▶ _RECORDS SUPPLIED_
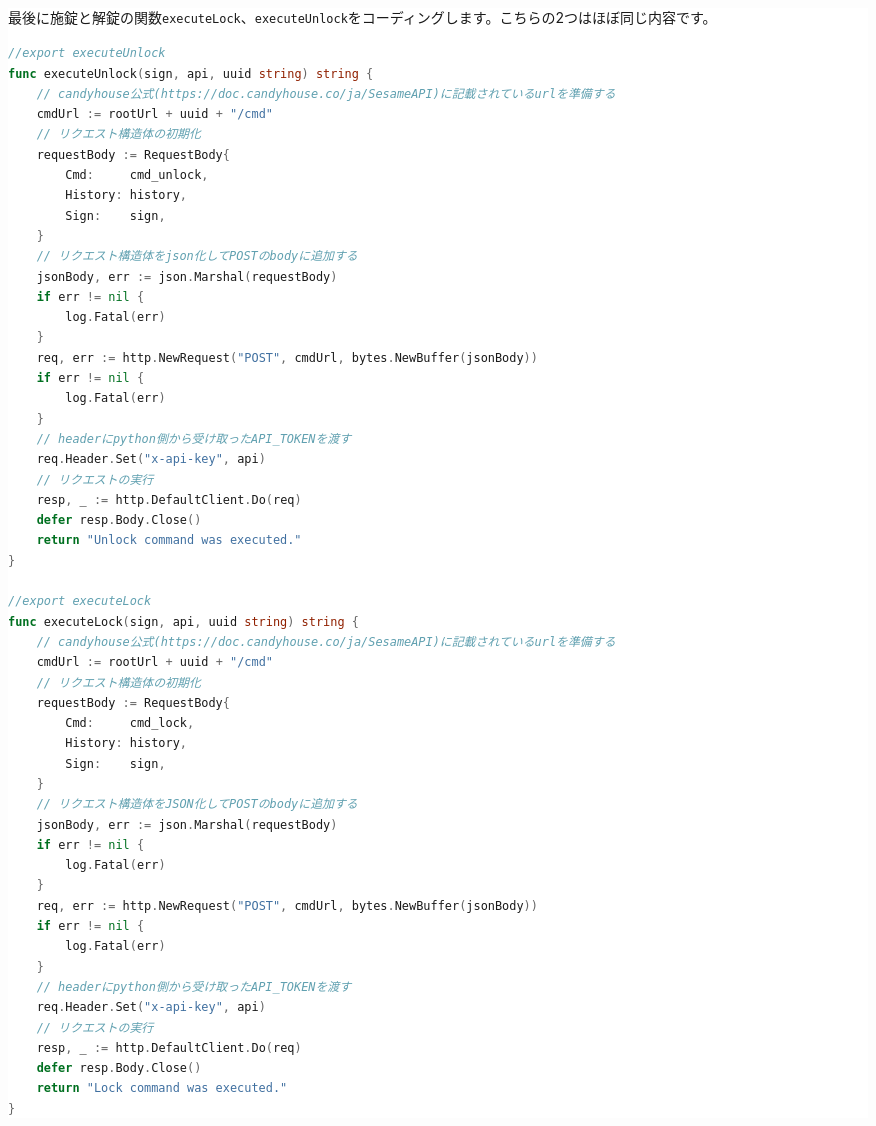 最後に施錠と解錠の関数`executeLock`、`executeUnlock`をコーディングします。こちらの2つはほぼ同じ内容です。

```go export.go
//export executeUnlock
func executeUnlock(sign, api, uuid string) string {
	// candyhouse公式(https://doc.candyhouse.co/ja/SesameAPI)に記載されているurlを準備する
	cmdUrl := rootUrl + uuid + "/cmd"
	// リクエスト構造体の初期化
	requestBody := RequestBody{
		Cmd:     cmd_unlock,
		History: history,
		Sign:    sign,
	}
	// リクエスト構造体をjson化してPOSTのbodyに追加する
	jsonBody, err := json.Marshal(requestBody)
	if err != nil {
		log.Fatal(err)
	}
	req, err := http.NewRequest("POST", cmdUrl, bytes.NewBuffer(jsonBody))
	if err != nil {
		log.Fatal(err)
	}
	// headerにpython側から受け取ったAPI_TOKENを渡す
	req.Header.Set("x-api-key", api)
	// リクエストの実行
	resp, _ := http.DefaultClient.Do(req)
	defer resp.Body.Close()
	return "Unlock command was executed."
}

//export executeLock
func executeLock(sign, api, uuid string) string {
	// candyhouse公式(https://doc.candyhouse.co/ja/SesameAPI)に記載されているurlを準備する
	cmdUrl := rootUrl + uuid + "/cmd"
	// リクエスト構造体の初期化
	requestBody := RequestBody{
		Cmd:     cmd_lock,
		History: history,
		Sign:    sign,
	}
	// リクエスト構造体をJSON化してPOSTのbodyに追加する
	jsonBody, err := json.Marshal(requestBody)
	if err != nil {
		log.Fatal(err)
	}
	req, err := http.NewRequest("POST", cmdUrl, bytes.NewBuffer(jsonBody))
	if err != nil {
		log.Fatal(err)
	}
	// headerにpython側から受け取ったAPI_TOKENを渡す
	req.Header.Set("x-api-key", api)
	// リクエストの実行
	resp, _ := http.DefaultClient.Do(req)
	defer resp.Body.Close()
	return "Lock command was executed."
}
```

▶ _EXERCISE OBJECTIVE_
Write out each line of the data that holds the string "return".

▶ _EXERCISE RESPONSE_
	return "Unlock command was executed."
	return "Lock command was executed."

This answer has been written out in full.